Assigned task: Go through the entries below, tally each line with the string "arxiv", and give the final number by itself.

Dataset records:

-*-

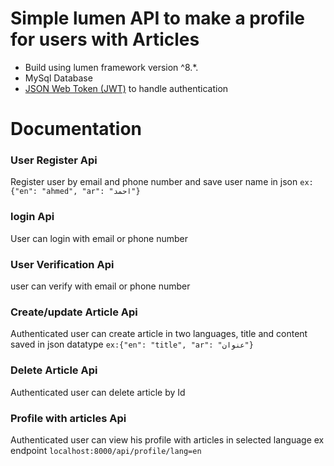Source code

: # Simple lumen API to make a profile for users with Articles
- Build using lumen framework version ^8.*. 
- MySql Database
-  [JSON Web Token (JWT)](https://github.com/tymondesigns/jwt-auth) to handle authentication 

# Documentation 
### User Register Api
Register user by email and phone number and save user name in json `ex:{"en": "ahmed", "ar": "احمد"}`


### login Api
User can login with email or phone number

### User Verification Api
user can verify with email or phone number

### Create/update Article Api
Authenticated user can create article in two languages, title and content saved in json datatype `ex:{"en": "title", "ar": "عنوان"}`

### Delete Article Api 
Authenticated user can delete article by Id

### Profile with articles Api
 Authenticated user can view his profile with articles in selected language
ex endpoint `localhost:8000/api/profile/lang=en`
 
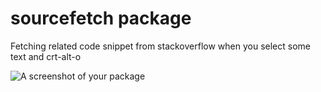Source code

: # sourcefetch package

Fetching related code snippet from stackoverflow when you select some text and crt-alt-o

![A screenshot of your package](https://f.cloud.github.com/assets/69169/2290250/c35d867a-a017-11e3-86be-cd7c5bf3ff9b.gif)

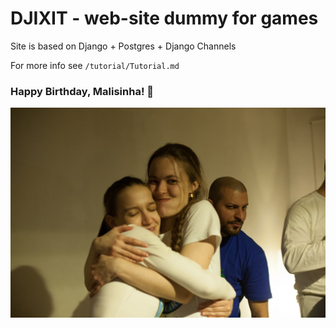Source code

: # DJIXIT - web-site dummy for games

Site is based on Django + Postgres + Django Channels

For more info see `/tutorial/Tutorial.md`

### Happy Birthday, Malisinha! :birthday:

![обнимашки](static/img/easter_egg.jpg)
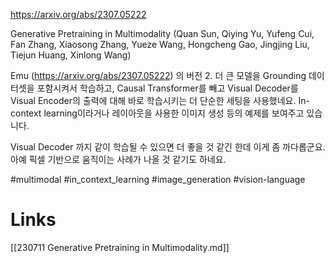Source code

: https://arxiv.org/abs/2307.05222

Generative Pretraining in Multimodality (Quan Sun, Qiying Yu, Yufeng Cui, Fan Zhang, Xiaosong Zhang, Yueze Wang, Hongcheng Gao, Jingjing Liu, Tiejun Huang, Xinlong Wang)

Emu (https://arxiv.org/abs/2307.05222) 의 버전 2. 더 큰 모델을 Grounding 데이터셋을 포함시켜서 학습하고, Causal Transformer를 빼고 Visual Decoder를 Visual Encoder의 출력에 대해 바로 학습시키는 더 단순한 세팅을 사용했네요. In-context learning이라거나 레이아웃을 사용한 이미지 생성 등의 예제를 보여주고 있습니다.

Visual Decoder 까지 같이 학습될 수 있으면 더 좋을 것 같긴 한데 이게 좀 까다롭군요. 아예 픽셀 기반으로 움직이는 사례가 나올 것 같기도 하네요.

#multimodal #in_context_learning #image_generation #vision-language

# Links

[[230711 Generative Pretraining in Multimodality.md]]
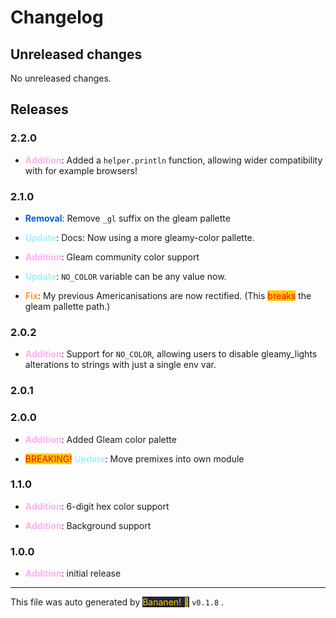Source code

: 
# Changelog


## Unreleased changes
            
No unreleased changes.

## Releases



### 2.2.0
-  **<span style="color: #ffaff3">Addition</span>**: Added a `helper.println` function, allowing wider compatibility with for example browsers!


### 2.1.0
-  **<span style="color: #0060df">Removal</span>**: Remove `_gl` suffix on the gleam pallette
-  **<span style="color: #a6f0fc">Update</span>**: Docs: Now using a more gleamy-color pallette.
-  **<span style="color: #ffaff3">Addition</span>**: Gleam community color support
-  **<span style="color: #a6f0fc">Update</span>**: `NO_COLOR` variable can be any value now.
-  **<span style="color: #ff9d35">Fix</span>**: My previous Americanisations are now rectified. (This <span style="color: red; background-color: #ffcc00">breaks</span> the gleam pallette path.)


### 2.0.2
-  **<span style="color: #ffaff3">Addition</span>**: Support for `NO_COLOR`, allowing users to disable gleamy_lights alterations to strings with just a single env var.


### 2.0.1


### 2.0.0
-  **<span style="color: #ffaff3">Addition</span>**: Added Gleam color palette
- <span style="color: red; background-color: #ffcc00">BREAKING!</span> **<span style="color: #a6f0fc">Update</span>**: Move premixes into own module


### 1.1.0
-  **<span style="color: #ffaff3">Addition</span>**: 6-digit hex color support
-  **<span style="color: #ffaff3">Addition</span>**: Background support


### 1.0.0
-  **<span style="color: #ffaff3">Addition</span>**: initial release


<hr>
            
This file was auto generated by [<span style="background-color: #24273a; color: #ffcc00">Bananen! 🍌</span>](https://github.com/strawmelonjuice/bananen/) `v0.1.8`
.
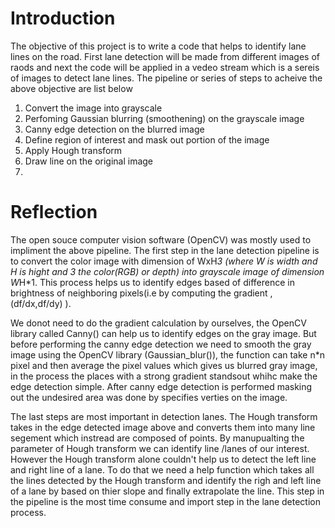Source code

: # Introduction
The objective of this project is to write a code that helps to identify lane lines on the road. First lane detection will be made from different images of raods and next the code will be applied in a vedeo stream which is a sereis of images to detect lane lines. 
The pipeline or series of steps to acheive the above objective are list below

1. Convert the image into grayscale
2. Perfoming Gaussian blurring (smoothening) on the grayscale image
3. Canny edge detection on the blurred  image
4. Define region of interest and mask out portion of the image
6. Apply Hough transform
7. Draw line on the original image
8. 




# Reflection

The open souce computer vision software (OpenCV) was mostly used to  impliment the above pipeline. The first step in the lane detection pipeline is to convert the color image with dimension of WxH*3 (where W is width and H is hight and 3 the color(RGB) or depth) into grayscale image of dimension W*H*1. This process helps us to identify edges based of difference in brightness of neighboring pixels(i.e by computing the gradient , (df/dx,df/dy) ). 

We donot need to do the gradient calculation by ourselves, the OpenCV library called Canny() can help us to identify edges on the gray image. But before performing the canny edge detection we need to smooth the gray image using the OpenCV library (Gaussian_blur()), the function can take n*n pixel and then average the pixel values which gives us blurred gray image, in the process the places with a strong gradient standsout whihc make the edge detection simple. After canny edge detection is performed masking out the undesired area was done by specifies verties on the image. 

The last steps are most important in detection lanes. The Hough transform takes in the edge detected image above and converts them into many line segement which instread are composed of points. By manupualting the parameter of Hough transform we can identify line /lanes of our interest. However the Hough transform alone couldn't help us to detect the left line and right line of a lane. To do that we need a help function which takes all the lines detected by the Hough transform and identify the righ and left line of a lane by based on thier slope and finally extrapolate the line. This step in the pipeline is the most time consume and import step in the lane detection process.


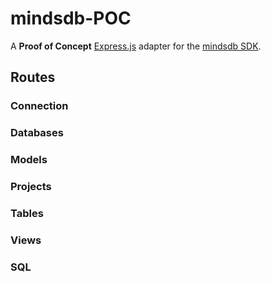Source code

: # mindsdb-POC
A **Proof of Concept** [Express.js](https://expressjs.com/) adapter for the [mindsdb SDK](https://docs.mindsdb.com/sdk/javascript-sdk).

## Routes

### Connection

### Databases

### Models

### Projects

### Tables

### Views

### SQL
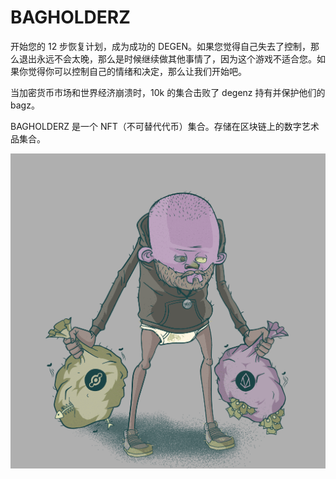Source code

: # BAGHOLDERZ

开始您的 12 步恢复计划，成为成功的 DEGEN。如果您觉得自己失去了控制，那么退出永远不会太晚，那么是时候继续做其他事情了，因为这个游戏不适合您。如果你觉得你可以控制自己的情绪和决定，那么让我们开始吧。

当加密货币市场和世界经济崩溃时，10k 的集合击败了 degenz 持有并保护他们的 bagz。

BAGHOLDERZ 是一个 NFT（不可替代代币）集合。存储在区块链上的数字艺术品集合。

![nft](unnamed.png)
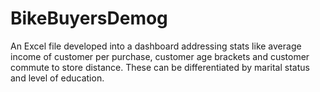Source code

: # BikeBuyersDemog
An Excel file developed into a dashboard addressing stats like average income of customer per purchase, customer age brackets and customer commute to store distance.  These can be differentiated by marital status and level of education.
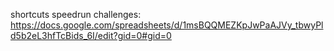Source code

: shortcuts speedrun challenges: https://docs.google.com/spreadsheets/d/1msBQQMEZKpJwPaAJVy_tbwyPld5b2eL3hfTcBids_6I/edit?gid=0#gid=0
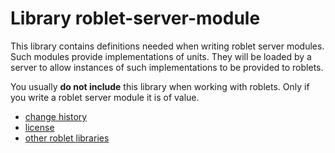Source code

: 
# Library roblet-server-module

This library contains definitions needed when writing roblet server modules.
Such modules provide implementations of units.
They will be loaded by a server to allow instances of such implementations
to be provided to roblets.

You usually **do not include** this library when working with roblets.
Only if you write a roblet server module it is of value.


* [change history](CHANGES.md)
* [license](../LICENSE.md)
* [other roblet libraries](../README.md)
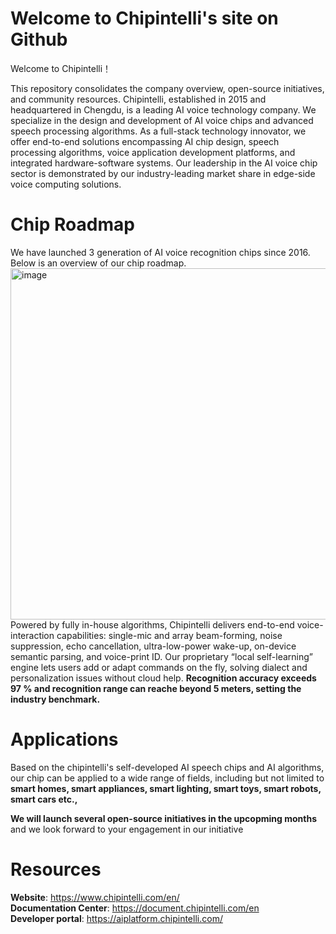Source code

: # Welcome to Chipintelli's site on Github

Welcome to Chipintelli！ 

This repository consolidates the company overview, open-source initiatives, and community resources.
Chipintelli, established in 2015 and headquartered in Chengdu, is a leading AI voice technology company. We specialize in the design and development of AI voice chips and advanced speech processing algorithms. As a full-stack technology innovator, we offer end-to-end solutions encompassing AI chip design, speech processing algorithms, voice application development platforms, and integrated hardware-software systems. Our leadership in the AI voice chip sector is demonstrated by our industry-leading market share in edge-side voice computing solutions.

# Chip Roadmap
We have launched 3 generation of AI voice recognition chips since 2016. Below is an overview of our chip roadmap. 
<img width="1000" height="562" alt="image" src="https://github.com/user-attachments/assets/bb1356f9-7342-4f86-a825-bbc08ea283d8" />
Powered by fully in-house algorithms, Chipintelli delivers end-to-end voice-interaction capabilities: single-mic and array beam-forming, noise suppression, echo cancellation, ultra-low-power wake-up, on-device semantic parsing, and voice-print ID. Our proprietary “local self-learning” engine lets users add or adapt commands on the fly, solving dialect and personalization issues without cloud help.
**Recognition accuracy exceeds 97 % and recognition range can reache beyond 5 meters, setting the industry benchmark.**

# Applications 
Based on the chipintelli's self-developed AI speech chips and AI algorithms, our chip can be applied to a wide range of fields, including but not limited to **smart homes, smart appliances, smart lighting, smart toys, smart robots, smart cars etc.,**

**We will launch several open-source initiatives in the upcopming months** and we look forward to your engagement in our initiative

# Resources
**Website**: https://www.chipintelli.com/en/ <br>
**Documentation Center**: https://document.chipintelli.com/en  <br>
**Developer portal**: https://aiplatform.chipintelli.com/  <br>
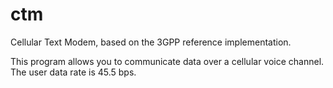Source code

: ctm
===

Cellular Text Modem, based on the 3GPP reference implementation.

This program allows you to communicate data over a cellular voice channel. The user data rate is 45.5 bps.
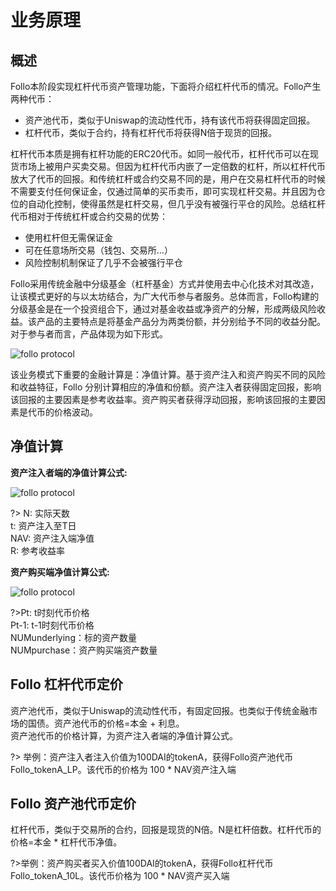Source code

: 
# 业务原理

## 概述

Follo本阶段实现杠杆代币资产管理功能，下面将介绍杠杆代币的情况。Follo产生两种代币：
- 资产池代币，类似于Uniswap的流动性代币，持有该代币将获得固定回报。
- 杠杆代币，类似于合约，持有杠杆代币将获得N倍于现货的回报。

杠杆代币本质是拥有杠杆功能的ERC20代币。如同一般代币，杠杆代币可以在现货市场上被用户买卖交易。但因为杠杆代币内嵌了一定倍数的杠杆，所以杠杆代币放大了代币的回报。和传统杠杆或合约交易不同的是，用户在交易杠杆代币的时候不需要支付任何保证金，仅通过简单的买币卖币，即可实现杠杆交易。并且因为仓位的自动化控制，使得虽然是杠杆交易，但几乎没有被强行平仓的风险。总结杠杆代币相对于传统杠杆或合约交易的优势：
- 使用杠杆但无需保证金
- 可在任意场所交易（钱包、交易所...）
- 风险控制机制保证了几乎不会被强行平仓

Follo采用传统金融中分级基金（杠杆基金）方式并使用去中心化技术对其改造，让该模式更好的与以太坊结合，为广大代币参与者服务。总体而言，Follo构建的分级基金是在一个投资组合下，通过对基金收益或净资产的分解，形成两级风险收益。该产品的主要特点是将基金产品分为两类份额，并分别给予不同的收益分配。对于参与者而言，产品体现为如下形式。

![follo protocol](/image/follo-cn.png)

该业务模式下重要的金融计算是：净值计算。基于资产注入和资产购买不同的风险和收益特征，Follo 分别计算相应的净值和份额。资产注入者获得固定回报，影响该回报的主要因素是参考收益率。资产购买者获得浮动回报，影响该回报的主要因素是代币的价格波动。

## 净值计算

**资产注入者端的净值计算公式:**

![follo protocol](/image/formula-mor-cn.png)


?> N: 实际天数
</br>t: 资产注入至T日
</br>NAV: 资产注入端净值
</br>R: 参考收益率

**资产购买端净值计算公式:**

![follo protocol](/image/formula-buy-cn.png)

?>Pt: t时刻代币价格
</br>Pt-1: t-1时刻代币价格
</br>NUMunderlying：标的资产数量
</br>NUMpurchase：资产购买端资产数量

## Follo 杠杆代币定价

资产池代币，类似于Uniswap的流动性代币，有固定回报。也类似于传统金融市场的国债。资产池代币的价格=本金 + 利息。</br>
资产池代币的价格计算，为资产注入者端的净值计算公式。

?> 举例：资产注入者注入价值为100DAI的tokenA，获得Follo资产池代币Follo_tokenA_LP。该代币的价格为 100 * NAV资产注入端

## Follo 资产池代币定价
杠杆代币，类似于交易所的合约，回报是现货的N倍。N是杠杆倍数。杠杆代币的价格=本金 * 杠杆代币净值。

?>举例：资产购买者买入价值100DAI的tokenA，获得Follo杠杆代币Follo_tokenA_10L。该代币价格为 100 * NAV资产买入端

-*-

Answer area: 2